4) So far, the Dallas Citizens Council is getting what they paid for…

Although he’s only been in office two months, Leppert hasn’t forgotten the people who created him. All of his positions so far have been pro-business, and arguably at the expense of the folks Laura Miller occasionally cared about. His opposition to Hunt’s referendum is a boon to developers and area business owners and a poke in the face to the rest of us who would like to have a functional park downtown. Then on Wednesday, the mayor also voted in favor of making it easier for oil and gas companies to drill on public land, rejecting calls from Hunt and Rasansky to toughen the restrictions on where they can operate. Even the mayor’s decision to scrap verified response may come at the expense of regular citizens if the police can’t show up in time to a mugging because they’re at the scene of a false alarm at a North Dallas boutique.

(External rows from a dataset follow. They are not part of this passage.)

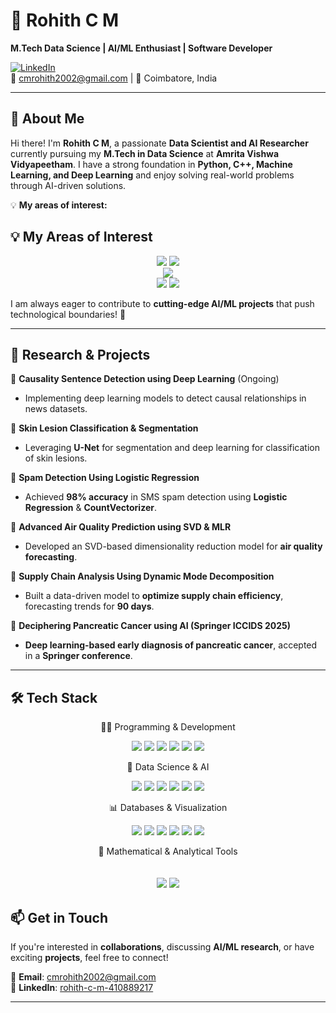 # 🚀 Rohith C M

**M.Tech Data Science | AI/ML Enthusiast | Software Developer**

[![LinkedIn](https://img.shields.io/badge/LinkedIn-Connect-blue?style=flat&logo=linkedin)](https://linkedin.com/in/rohith-c-m-410889217)  
📧 cmrohith2002@gmail.com | 📍 Coimbatore, India  

---

## 👋 About Me

Hi there! I'm **Rohith C M**, a passionate **Data Scientist and AI Researcher** currently pursuing my **M.Tech in Data Science** at **Amrita Vishwa Vidyapeetham**. I have a strong foundation in **Python, C++, Machine Learning, and Deep Learning** and enjoy solving real-world problems through AI-driven solutions.  

💡 **My areas of interest:**  
## 💡 My Areas of Interest  

<div align="center"> <img src="https://img.shields.io/badge/-MACHINE%20LEARNING%20&%20DEEP%20LEARNING-6495ED?style=for-the-badge&logo=brain&logoColor=white"> <img src="https://img.shields.io/badge/-COMPUTER%20VISION%20&%20IMAGE%20PROCESSING-0078D7?style=for-the-badge&logo=opencv&logoColor=white"> <br> <img src="https://img.shields.io/badge/-NATURAL%20LANGUAGE%20PROCESSING%20(NLP)-D4AF37?style=for-the-badge&logo=readthedocs&logoColor=white"> <br> <img src="https://img.shields.io/badge/-CLOUD%20COMPUTING%20&%20SOFTWARE%20DEVELOPMENT-808080?style=for-the-badge&logo=cloud&logoColor=white"> <img src="https://img.shields.io/badge/-LINEAR%20ALGEBRA%20&%20MATHEMATICAL%20MODELING-5F9EA0?style=for-the-badge&logo=matrix&logoColor=white"> </div>
 


I am always eager to contribute to **cutting-edge AI/ML projects** that push technological boundaries! 🚀  

---

## 🔬 Research & Projects  

📌 **Causality Sentence Detection using Deep Learning** (Ongoing)  
- Implementing deep learning models to detect causal relationships in news datasets.  

📌 **Skin Lesion Classification & Segmentation**  
- Leveraging **U-Net** for segmentation and deep learning for classification of skin lesions.  

📌 **Spam Detection Using Logistic Regression**  
- Achieved **98% accuracy** in SMS spam detection using **Logistic Regression** & **CountVectorizer**.  

📌 **Advanced Air Quality Prediction using SVD & MLR**  
- Developed an SVD-based dimensionality reduction model for **air quality forecasting**.  

📌 **Supply Chain Analysis Using Dynamic Mode Decomposition**  
- Built a data-driven model to **optimize supply chain efficiency**, forecasting trends for **90 days**.  

📌 **Deciphering Pancreatic Cancer using AI (Springer ICCIDS 2025)**  
- **Deep learning-based early diagnosis of pancreatic cancer**, accepted in a **Springer conference**.  

---

## 🛠 Tech Stack
<div align="center">
 
👨‍💻 Programming & Development
 
<img src="https://img.shields.io/badge/-Python-3776AB?style=for-the-badge&logo=python&logoColor=white"> <img src="https://img.shields.io/badge/-C-00599C?style=for-the-badge&logo=c&logoColor=white"> <img src="https://img.shields.io/badge/-C++-00599C?style=for-the-badge&logo=c%2B%2B&logoColor=white"> <img src="https://img.shields.io/badge/-Git-F05032?style=for-the-badge&logo=git&logoColor=white"> <img src="https://img.shields.io/badge/-Cloud%20Computing-808080?style=for-the-badge&logo=cloud&logoColor=white"> <img src="https://img.shields.io/badge/-AutoCAD-EE3124?style=for-the-badge&logo=autodesk&logoColor=white">

🤖 Data Science & AI

<img src="https://img.shields.io/badge/-TensorFlow-FF6F00?style=for-the-badge&logo=tensorflow&logoColor=white"> <img src="https://img.shields.io/badge/-PyTorch-EE4C2C?style=for-the-badge&logo=pytorch&logoColor=white"> <img src="https://img.shields.io/badge/-Scikit--learn-F7931E?style=for-the-badge&logo=scikit-learn&logoColor=white"> <img src="https://img.shields.io/badge/-LLMs%20&%20Multimodal%20Models-0096FF?style=for-the-badge&logo=openai&logoColor=white"> <img src="https://img.shields.io/badge/-OpenCV-5C3EE8?style=for-the-badge&logo=opencv&logoColor=white"> <img src="https://img.shields.io/badge/-NLTK-32CD32?style=for-the-badge&logo=numpy&logoColor=white">

📊 Databases & Visualization

<img src="https://img.shields.io/badge/-MySQL-4479A1?style=for-the-badge&logo=mysql&logoColor=white"> <img src="https://img.shields.io/badge/-PostgreSQL-336791?style=for-the-badge&logo=postgresql&logoColor=white"> <img src="https://img.shields.io/badge/-Pandas-150458?style=for-the-badge&logo=pandas&logoColor=white"> <img src="https://img.shields.io/badge/-NumPy-013243?style=for-the-badge&logo=numpy&logoColor=white"> <img src="https://img.shields.io/badge/-Matplotlib-8DD6F9?style=for-the-badge&logo=plotly&logoColor=white"> <img src="https://img.shields.io/badge/-Power%20BI-F2C811?style=for-the-badge&logo=powerbi&logoColor=black">

📐 Mathematical & Analytical Tools

<img src="https://img.shields.io/badge/-Linear%20Algebra-8A2BE2?style=for-the-badge&logo=matrix&logoColor=white"> <img src="https://img.shields.io/badge/-MATLAB-0076A8?style=for-the-badge&logo=mathworks&logoColor=white"> </div>
---

## 📫 Get in Touch  

If you're interested in **collaborations**, discussing **AI/ML research**, or have exciting **projects**, feel free to connect!  

📩 **Email**: cmrohith2002@gmail.com  
🔗 **LinkedIn**: [rohith-c-m-410889217](https://linkedin.com/in/rohith-c-m-410889217)  

---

“In my opinion it was a victory of the private interests over the public interests,” says Mayor Pro Tem Elba Garcia, who argued in favor of verified response.

Give the mayor credit, however, for being predictable. Of all the bromides the mayor proffered during the campaign, almost none of them touched on neighborhoods. Instead, Leppert focused exclusively on expanding the tax base, which now means making life as easy as possible for business owners.

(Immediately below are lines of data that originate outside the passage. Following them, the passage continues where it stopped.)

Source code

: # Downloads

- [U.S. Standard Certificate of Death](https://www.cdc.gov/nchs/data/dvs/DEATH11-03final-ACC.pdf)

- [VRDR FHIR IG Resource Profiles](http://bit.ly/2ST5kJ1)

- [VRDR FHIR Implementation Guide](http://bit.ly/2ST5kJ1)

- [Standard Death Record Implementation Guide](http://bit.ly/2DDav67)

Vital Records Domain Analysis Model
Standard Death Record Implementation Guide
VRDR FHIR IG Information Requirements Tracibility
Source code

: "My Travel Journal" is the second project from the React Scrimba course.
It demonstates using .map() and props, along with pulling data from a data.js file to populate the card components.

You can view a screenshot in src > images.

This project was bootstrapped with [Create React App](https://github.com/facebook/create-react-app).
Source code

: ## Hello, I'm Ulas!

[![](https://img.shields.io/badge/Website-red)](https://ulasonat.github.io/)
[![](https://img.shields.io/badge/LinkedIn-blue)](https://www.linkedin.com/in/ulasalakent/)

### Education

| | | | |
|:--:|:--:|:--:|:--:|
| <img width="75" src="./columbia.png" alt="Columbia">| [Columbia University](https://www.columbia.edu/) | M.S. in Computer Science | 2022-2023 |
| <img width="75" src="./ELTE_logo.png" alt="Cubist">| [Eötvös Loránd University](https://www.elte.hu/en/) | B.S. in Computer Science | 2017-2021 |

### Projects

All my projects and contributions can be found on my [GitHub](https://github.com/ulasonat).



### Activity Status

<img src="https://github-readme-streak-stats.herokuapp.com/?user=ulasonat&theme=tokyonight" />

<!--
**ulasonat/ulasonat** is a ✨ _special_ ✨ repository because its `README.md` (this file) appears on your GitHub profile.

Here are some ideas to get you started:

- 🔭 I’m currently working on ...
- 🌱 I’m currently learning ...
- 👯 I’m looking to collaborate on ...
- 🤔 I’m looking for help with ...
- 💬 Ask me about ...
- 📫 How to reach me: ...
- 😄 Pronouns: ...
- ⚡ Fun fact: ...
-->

5) Leppert is starting to discover that his opponents were right.

During the campaign, Leppert attacked rival Max Wells (remember him?) when Wells called for a referendum on a sales tax to pay for more police officers. Again and again, Leppert said he was confident the city could put more cops on the street without hiking taxes.

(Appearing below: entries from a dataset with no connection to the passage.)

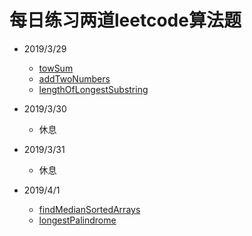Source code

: # 每日练习两道leetcode算法题

- 2019/3/29
  - [towSum](./algo/algo.md/#two-sum)
  - [addTwoNumbers](./algo/algo.md/#node-two-numbers)
  - [lengthOfLongestSubstring](./algo/algo.md/#longest-substring)

- 2019/3/30
  - 休息

- 2019/3/31
  - 休息

- 2019/4/1
  - [findMedianSortedArrays](./algo/algo.md/#median-sort-array)
  - [longestPalindrome](./algo/algo.md/#longest-palindrome)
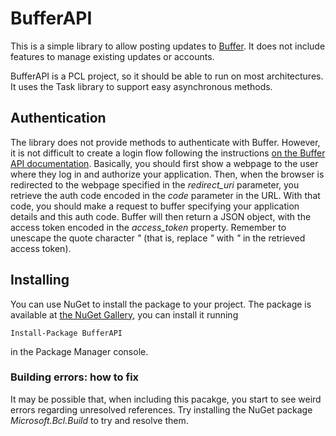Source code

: # BufferAPI

This is a simple library to allow posting updates to [Buffer](http://bufferapp.com). It does not include features to manage existing updates or accounts.

BufferAPI is a PCL project, so it should be able to run on most architectures. It uses the Task library to support easy asynchronous methods.

## Authentication

The library does not provide methods to authenticate with Buffer. However, it is not difficult to create a login flow following the instructions [on the Buffer API documentation](https://buffer.com/developers/api/oauth). Basically, you should first show a webpage to the user where they log in and authorize your application. Then, when the browser is redirected to the webpage specified in the _redirect_uri_ parameter, you retrieve the auth code encoded in the _code_ parameter in the URL. With that code, you should make a request to buffer specifying your application details and this auth code. Buffer will then return a JSON object, with the access token encoded in the _access_token_ property. Remember to unescape the quote character _"_ (that is, replace _\"_ with _"_ in the retrieved access token).

## Installing

You can use NuGet to install the package to your project.  The package is available at [the NuGet Gallery](https://www.nuget.org/packages/BufferAPI/), you can install it running

    Install-Package BufferAPI
	
in the Package Manager console.

### Building errors: how to fix

It may be possible that, when including this pacakge, you start to see weird errors regarding unresolved references. Try installing the NuGet package _Microsoft.Bcl.Build_ to try and resolve them.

“We've got to use the existing budget structure to address our priority,” Leppert told the Morning News in March.

Later, during the run-off, Oakley challenged him to explain how he’d hire more cops without raising taxes or cutting services. In one debate, Oakley offered to go back to his car and retrieve the budget book for Leppert to peruse.

Leppert should have taken him up on it. Mary Suhm’s proposed $2.65 billion budget, which puts 200 new officers on the street, calls for a tax rate increase of 2.17 cents per $100 in property valuation. Leppert says that he’d like to whittle that number down to zero, but his own chief of staff acknowledges how difficult that’s going to be.

“Everybody would love to get the needs of their city met without a tax increase,” says Chris Heinbaugh, the former ace reporter for WFAA-Channel 8. “Everybody is working toward that goal, but I don’t know if that’s possible.”

Heinbaugh adds, “He’s going to work very hard to get it down to zero. He ran on that and that’s important to him. But there are 14 other council members, and they have priorities for their district and for the city.”

Of course, Leppert’s opponents already explained those political realities during the campaign, but he merely scoffed at them without offering a detailed plan of his own. I asked Leppert this week what he'd do if he had to make a choice between keeping two campaign pledges--putting more officers on the street and not raising taxes--and he explained to me that he wanted to do both. If he does, kudos. But just about nobody thinks that’s going to happen.

Says Hunt, “Mary Suhm’s budget calls for a tax increase and that’s what we will be voting on.”